- Directed by: Karl Freund
- Screenplay by: Rian James
- Adaptation by: Lou Breslow;
- Story by: Philip G. Epstein Jerry Wald
- Produced by: Rian James Carl Laemmle Jr.
- Starring: Edmund Lowe Gloria Stuart
- Cinematography: George Robinson Harold Wenstrom
- Edited by: Ray Curtiss
- Distributed by: Universal Pictures
- Release date: September 1, 1934;
- Running time: 70 minutes
- Country: United States
- Language: English

= Gift of Gab (film) =

1934 film

Gift of Gab is a 1934 black-and-white film released by Universal Pictures. Edmund Lowe stars as a man with the "Gift of Gab"—he can sell anyone anything. The film costars Ruth Etting, Ethel Waters, Victor Moore, and Gloria Stuart, and features Boris Karloff and Béla Lugosi.
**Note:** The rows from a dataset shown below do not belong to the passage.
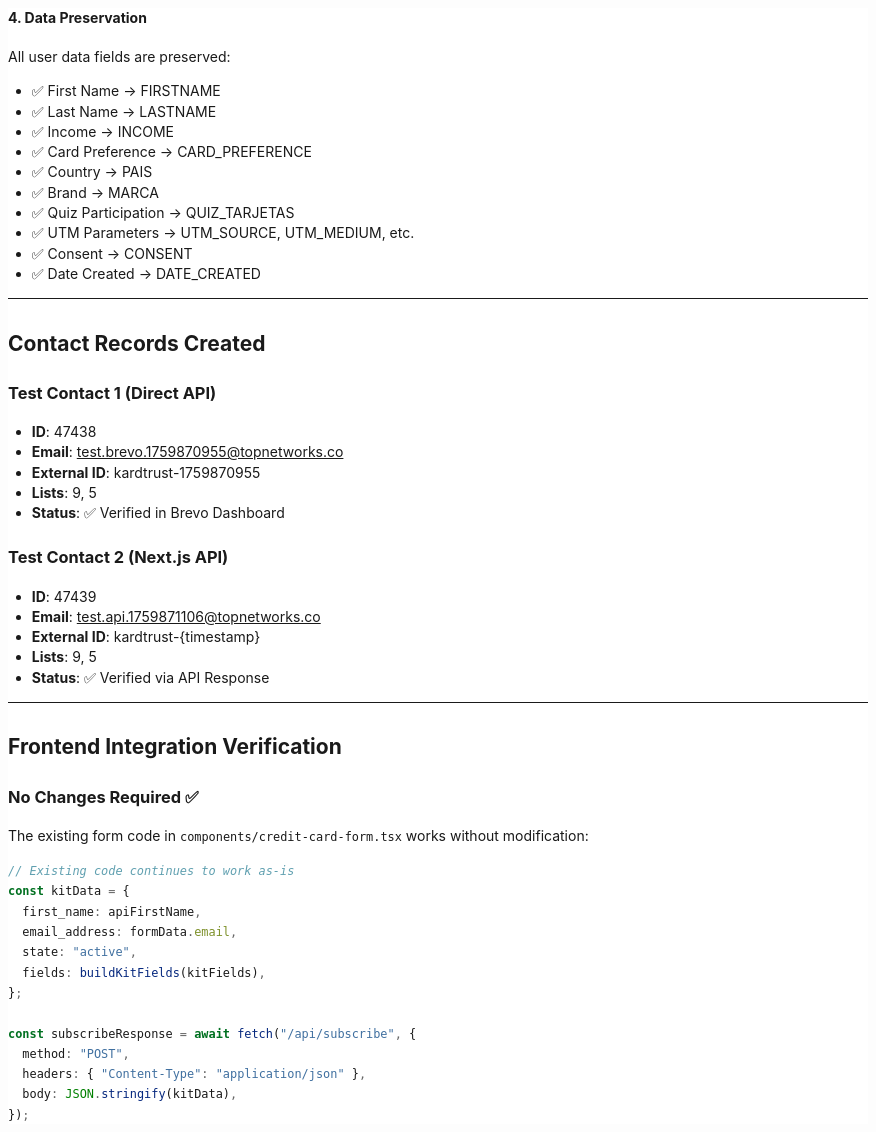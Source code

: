 #### 4. Data Preservation

All user data fields are preserved:

- ✅ First Name → FIRSTNAME
- ✅ Last Name → LASTNAME
- ✅ Income → INCOME
- ✅ Card Preference → CARD_PREFERENCE
- ✅ Country → PAIS
- ✅ Brand → MARCA
- ✅ Quiz Participation → QUIZ_TARJETAS
- ✅ UTM Parameters → UTM_SOURCE, UTM_MEDIUM, etc.
- ✅ Consent → CONSENT
- ✅ Date Created → DATE_CREATED

---

## Contact Records Created

### Test Contact 1 (Direct API)

- **ID**: 47438
- **Email**: <test.brevo.1759870955@topnetworks.co>
- **External ID**: kardtrust-1759870955
- **Lists**: 9, 5
- **Status**: ✅ Verified in Brevo Dashboard

### Test Contact 2 (Next.js API)

- **ID**: 47439
- **Email**: <test.api.1759871106@topnetworks.co>
- **External ID**: kardtrust-{timestamp}
- **Lists**: 9, 5
- **Status**: ✅ Verified via API Response

---

## Frontend Integration Verification

### No Changes Required ✅

The existing form code in `components/credit-card-form.tsx` works without modification:

```typescript
// Existing code continues to work as-is
const kitData = {
  first_name: apiFirstName,
  email_address: formData.email,
  state: "active",
  fields: buildKitFields(kitFields),
};

const subscribeResponse = await fetch("/api/subscribe", {
  method: "POST",
  headers: { "Content-Type": "application/json" },
  body: JSON.stringify(kitData),
});
```
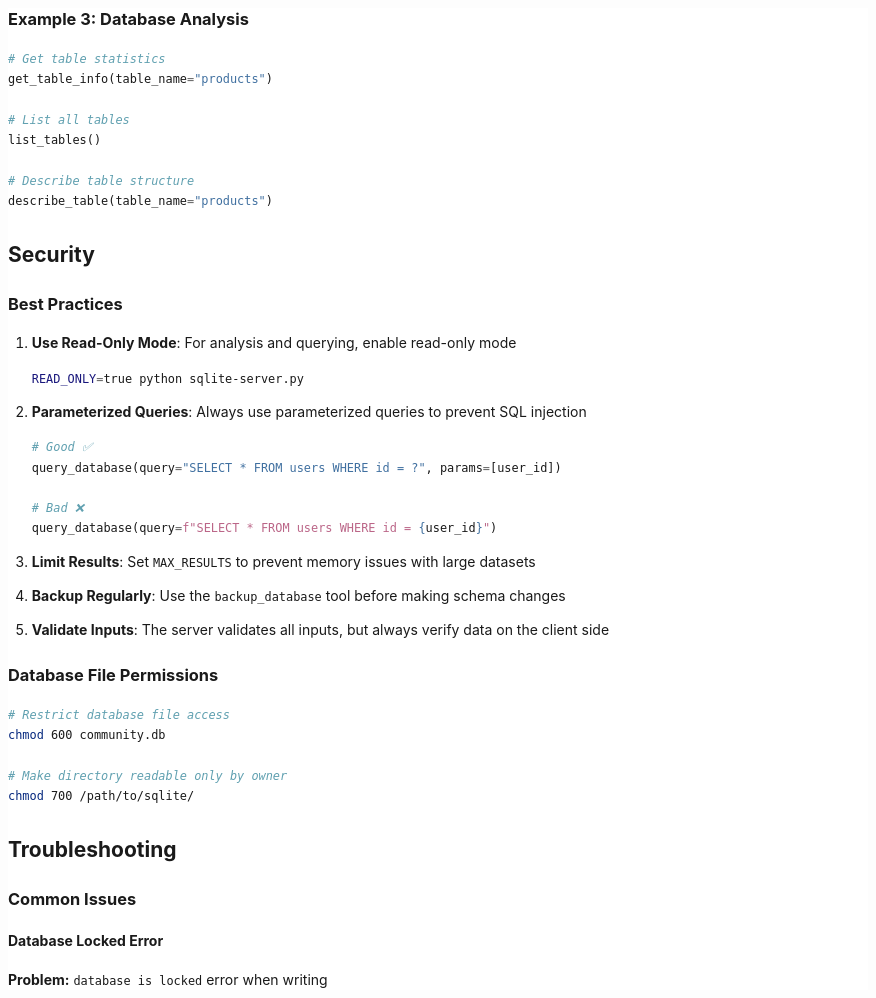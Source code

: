 ### Example 3: Database Analysis

```python
# Get table statistics
get_table_info(table_name="products")

# List all tables
list_tables()

# Describe table structure
describe_table(table_name="products")
```

## Security

### Best Practices

1. **Use Read-Only Mode**: For analysis and querying, enable read-only mode
   ```bash
   READ_ONLY=true python sqlite-server.py
   ```

2. **Parameterized Queries**: Always use parameterized queries to prevent SQL injection
   ```python
   # Good ✅
   query_database(query="SELECT * FROM users WHERE id = ?", params=[user_id])
   
   # Bad ❌
   query_database(query=f"SELECT * FROM users WHERE id = {user_id}")
   ```

3. **Limit Results**: Set `MAX_RESULTS` to prevent memory issues with large datasets

4. **Backup Regularly**: Use the `backup_database` tool before making schema changes

5. **Validate Inputs**: The server validates all inputs, but always verify data on the client side

### Database File Permissions

```bash
# Restrict database file access
chmod 600 community.db

# Make directory readable only by owner
chmod 700 /path/to/sqlite/
```

## Troubleshooting

### Common Issues

#### Database Locked Error
**Problem:** `database is locked` error when writing
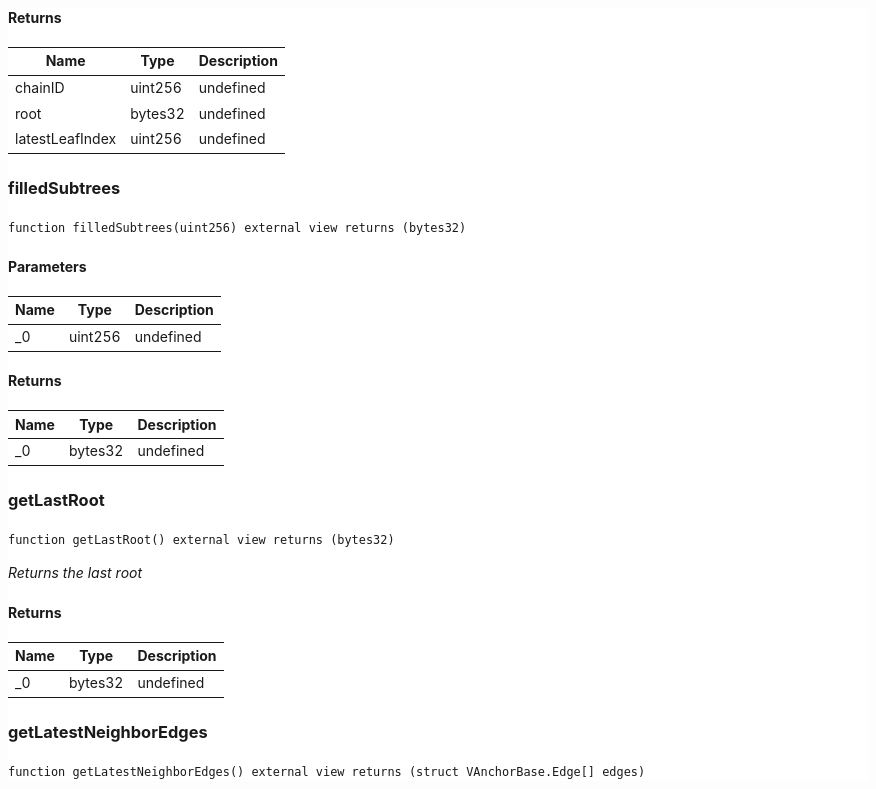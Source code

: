 #### Returns

| Name | Type | Description |
|---|---|---|
| chainID | uint256 | undefined
| root | bytes32 | undefined
| latestLeafIndex | uint256 | undefined

### filledSubtrees

```solidity
function filledSubtrees(uint256) external view returns (bytes32)
```





#### Parameters

| Name | Type | Description |
|---|---|---|
| _0 | uint256 | undefined

#### Returns

| Name | Type | Description |
|---|---|---|
| _0 | bytes32 | undefined

### getLastRoot

```solidity
function getLastRoot() external view returns (bytes32)
```



*Returns the last root*


#### Returns

| Name | Type | Description |
|---|---|---|
| _0 | bytes32 | undefined

### getLatestNeighborEdges

```solidity
function getLatestNeighborEdges() external view returns (struct VAnchorBase.Edge[] edges)
```



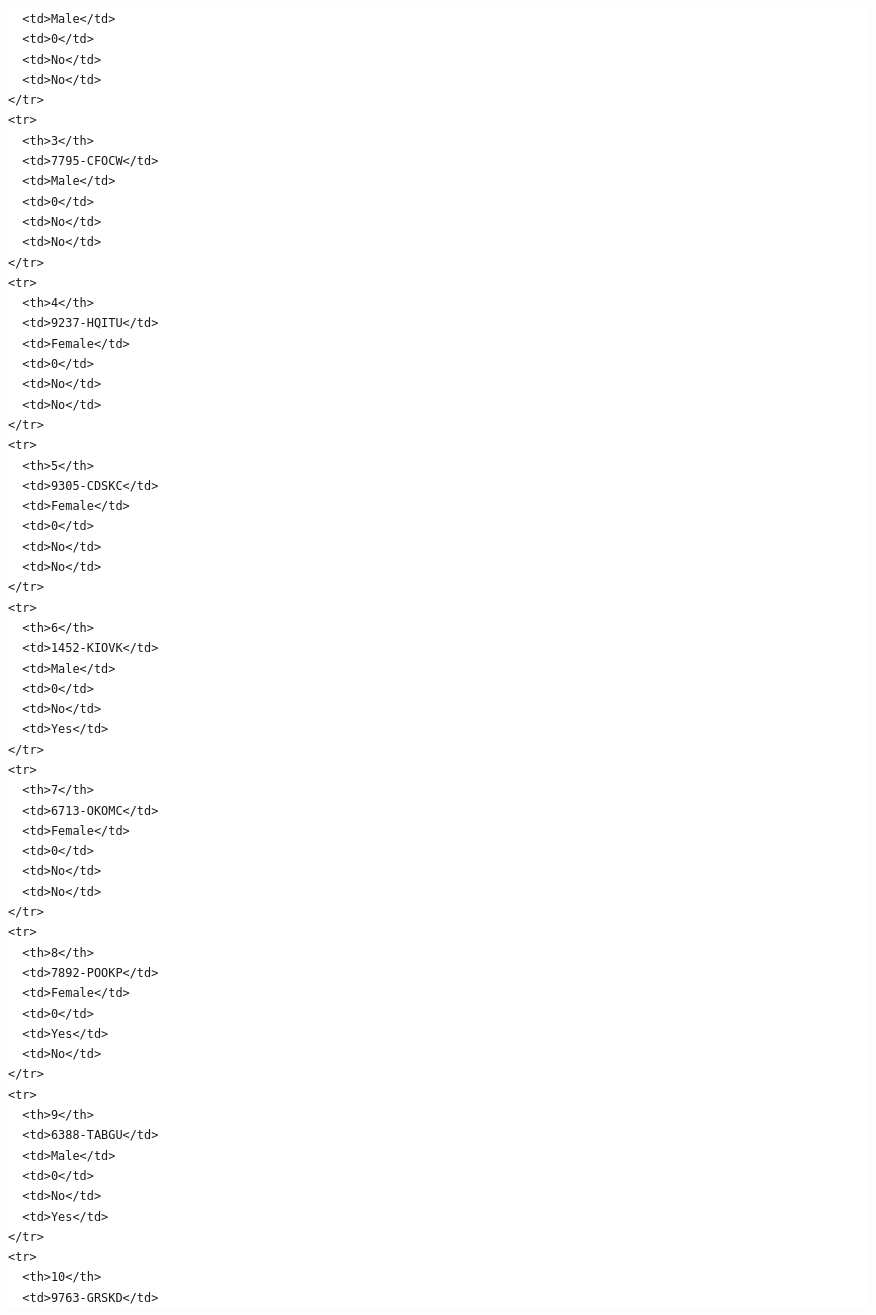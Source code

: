       <td>Male</td>
      <td>0</td>
      <td>No</td>
      <td>No</td>
    </tr>
    <tr>
      <th>3</th>
      <td>7795-CFOCW</td>
      <td>Male</td>
      <td>0</td>
      <td>No</td>
      <td>No</td>
    </tr>
    <tr>
      <th>4</th>
      <td>9237-HQITU</td>
      <td>Female</td>
      <td>0</td>
      <td>No</td>
      <td>No</td>
    </tr>
    <tr>
      <th>5</th>
      <td>9305-CDSKC</td>
      <td>Female</td>
      <td>0</td>
      <td>No</td>
      <td>No</td>
    </tr>
    <tr>
      <th>6</th>
      <td>1452-KIOVK</td>
      <td>Male</td>
      <td>0</td>
      <td>No</td>
      <td>Yes</td>
    </tr>
    <tr>
      <th>7</th>
      <td>6713-OKOMC</td>
      <td>Female</td>
      <td>0</td>
      <td>No</td>
      <td>No</td>
    </tr>
    <tr>
      <th>8</th>
      <td>7892-POOKP</td>
      <td>Female</td>
      <td>0</td>
      <td>Yes</td>
      <td>No</td>
    </tr>
    <tr>
      <th>9</th>
      <td>6388-TABGU</td>
      <td>Male</td>
      <td>0</td>
      <td>No</td>
      <td>Yes</td>
    </tr>
    <tr>
      <th>10</th>
      <td>9763-GRSKD</td>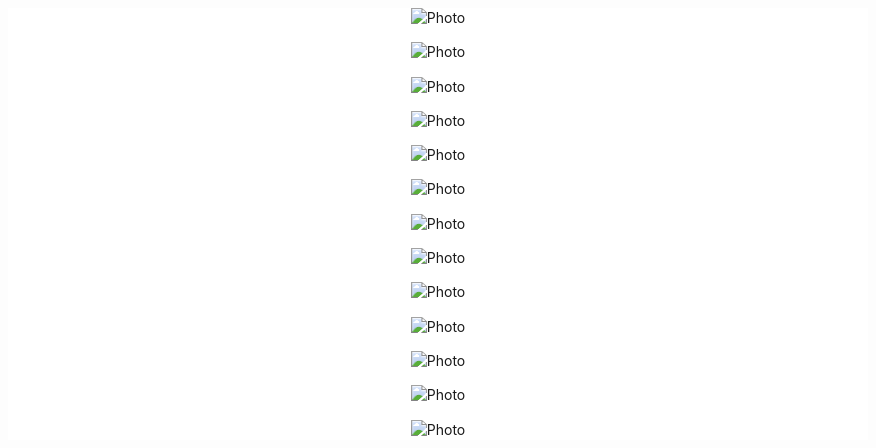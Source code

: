 
<p align="center">
  <img src="https://selenitewhisper.github.io/assets/img/posts/aaronliu1028/7-1.jpeg?raw=true" alt="Photo" style="width: 1000px;"/> 
</p>

<p align="center">
  <img src="https://selenitewhisper.github.io/assets/img/posts/aaronliu1028/8.jpeg?raw=true" alt="Photo" style="width: 1000px;"/>
</p>

<p align="center">
  <img src="https://selenitewhisper.github.io/assets/img/posts/aaronliu1028/8-1.jpeg?raw=true" alt="Photo" style="width: 1000px;"/>
</p>

<p align="center">
  <img src="https://selenitewhisper.github.io/assets/img/posts/aaronliu1028/9.jpeg?raw=true" alt="Photo" style="width: 1000px;"/>
</p>

<p align="center">
  <img src="https://selenitewhisper.github.io/assets/img/posts/aaronliu1028/10.jpg?raw=true" alt="Photo" style="width: 1000px;"/>
</p>

<p align="center">
  <img src="https://selenitewhisper.github.io/assets/img/posts/aaronliu1028/11-1.jpeg?raw=true" alt="Photo" style="width: 1000px;"/>
</p>

<p align="center">
  <img src="https://selenitewhisper.github.io/assets/img/posts/aaronliu1028/11.jpeg?raw=true" alt="Photo" style="width: 1000px;"/>
</p>

<p align="center">
  <img src="https://selenitewhisper.github.io/assets/img/posts/aaronliu1028/13.jpeg?raw=true" alt="Photo" style="width: 1000px;"/>
</p>

<p align="center">
  <img src="https://selenitewhisper.github.io/assets/img/posts/aaronliu1028/14.jpeg?raw=true" alt="Photo" style="width: 1000px;"/>
</p>

<p align="center">
  <img src="https://selenitewhisper.github.io/assets/img/posts/aaronliu1028/15.jpeg?raw=true" alt="Photo" style="width: 1000px;"/>
</p>

<p align="center">
  <img src="https://selenitewhisper.github.io/assets/img/posts/aaronliu1028/16.jpeg?raw=true" alt="Photo" style="width: 1000px;"/>
</p>

<p align="center">
  <img src="https://selenitewhisper.github.io/assets/img/posts/aaronliu1028/17.jpeg?raw=true" alt="Photo" style="width: 1000px;"/>
</p>

<p align="center">
  <img src="https://selenitewhisper.github.io/assets/img/posts/aaronliu1028/18-0.jpg?raw=true" alt="Photo" style="width: 1000px;"/>
</p>
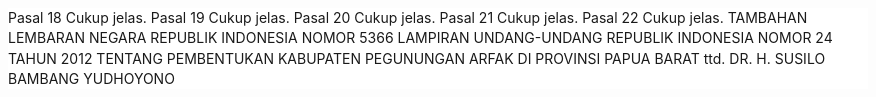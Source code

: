 Pasal 18
Cukup jelas.
Pasal 19
Cukup jelas.
Pasal 20
Cukup jelas.
Pasal 21
Cukup jelas.
Pasal 22
Cukup jelas. TAMBAHAN LEMBARAN NEGARA REPUBLIK INDONESIA NOMOR 5366 LAMPIRAN UNDANG-UNDANG REPUBLIK INDONESIA NOMOR 24 TAHUN 2012 TENTANG PEMBENTUKAN KABUPATEN PEGUNUNGAN ARFAK DI PROVINSI PAPUA BARAT ttd. DR. H. SUSILO BAMBANG YUDHOYONO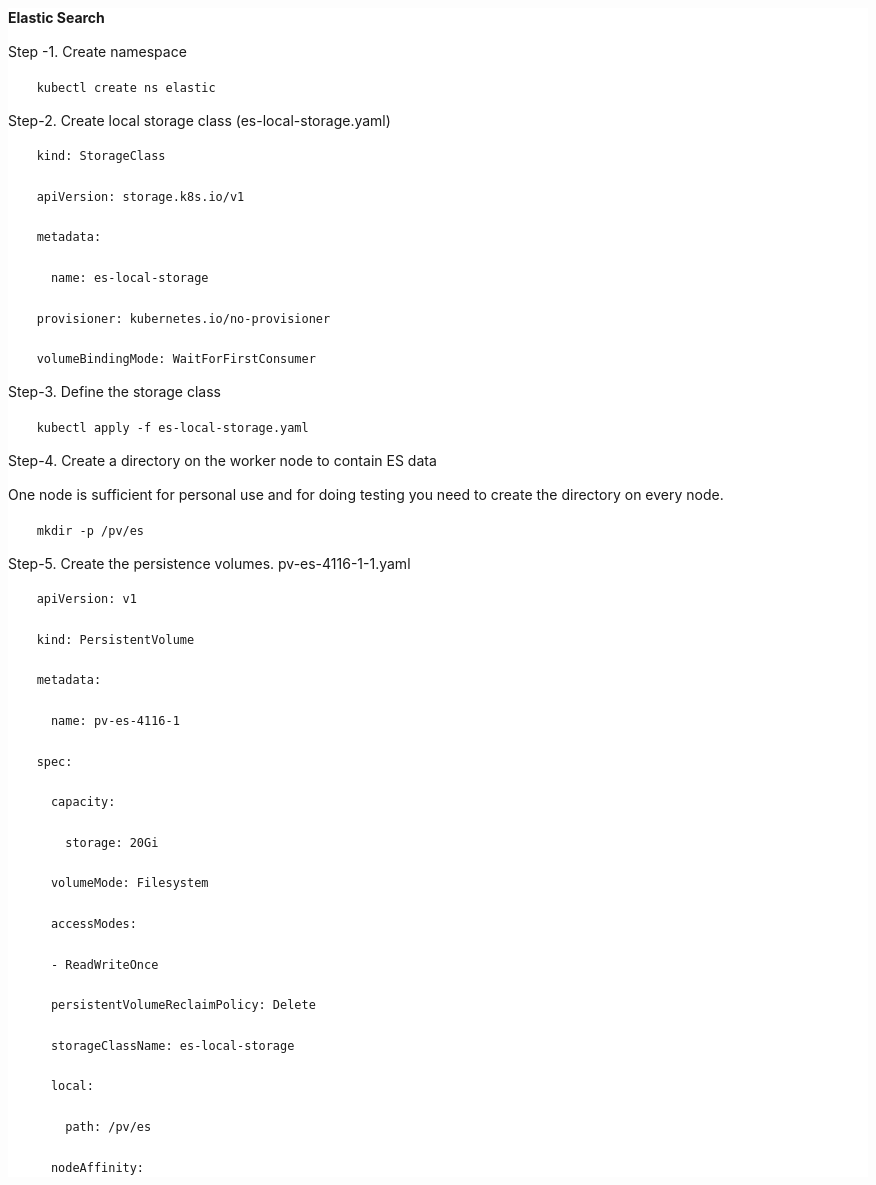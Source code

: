 **Elastic Search**

Step -1. Create namespace

        kubectl create ns elastic

Step-2. Create local storage class (es-local-storage.yaml)


        kind: StorageClass

        apiVersion: storage.k8s.io/v1

        metadata:

          name: es-local-storage

        provisioner: kubernetes.io/no-provisioner

        volumeBindingMode: WaitForFirstConsumer


Step-3. Define the storage class

        kubectl apply -f es-local-storage.yaml

Step-4. Create a directory on the worker node to contain ES data

   One node is sufficient for personal use and for doing testing you need to create the directory on every node.

        mkdir -p /pv/es


Step-5. Create the persistence volumes. pv-es-4116-1-1.yaml


        apiVersion: v1 

        kind: PersistentVolume 

        metadata: 

          name: pv-es-4116-1 

        spec: 

          capacity: 

            storage: 20Gi 

          volumeMode: Filesystem 

          accessModes: 

          - ReadWriteOnce 

          persistentVolumeReclaimPolicy: Delete 

          storageClassName: es-local-storage 

          local: 

            path: /pv/es 

          nodeAffinity:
The film's sets were designed by the art director David Garber.

==Plot==
A fast talking grifter and his stooge, after failing in selling a patented ink remover, inadvertently find themselves pushed into the radio broadcasting business. What follows is a series of blackouts behind the scenes of a radio studio.

==Cast==
- Edmund Lowe – Phillip "Gift of Gab" Gabney
- Gloria Stuart – Barbara Kelton
- Ruth Etting – Ruth
- Phil Baker – absent-minded doctor
- Ethel Waters – Ethel
- Alice White – Margot
- Alexander Woollcott – cameo appearance
- Victor Moore – Colonel Trivers
- Hugh O'Connell – Patsy
- Helen Vinson – nurse
- Gene Austin – radio artist
- Thomas Hanlon – radio announcer
- Henry Armetta – janitor
- Sterling Holloway - Sound Effects Man
- Andy Devine – McDougal, the waiter
- Wini Shaw – cabaret singer
- Boris Karloff – cameo appearance
- Béla Lugosi – cameo appearance
- Roger Pryor as himself

==Production==
Ruth Etting sings "Talking to Myself" and "Tomorrow, Who Cares?"

Originally the Three Stooges were signed to appear in the film, but they had just signed with Columbia Pictures for Woman Haters, the first of their short subjects, so three look-alike actors replaced them in Gift of Gab.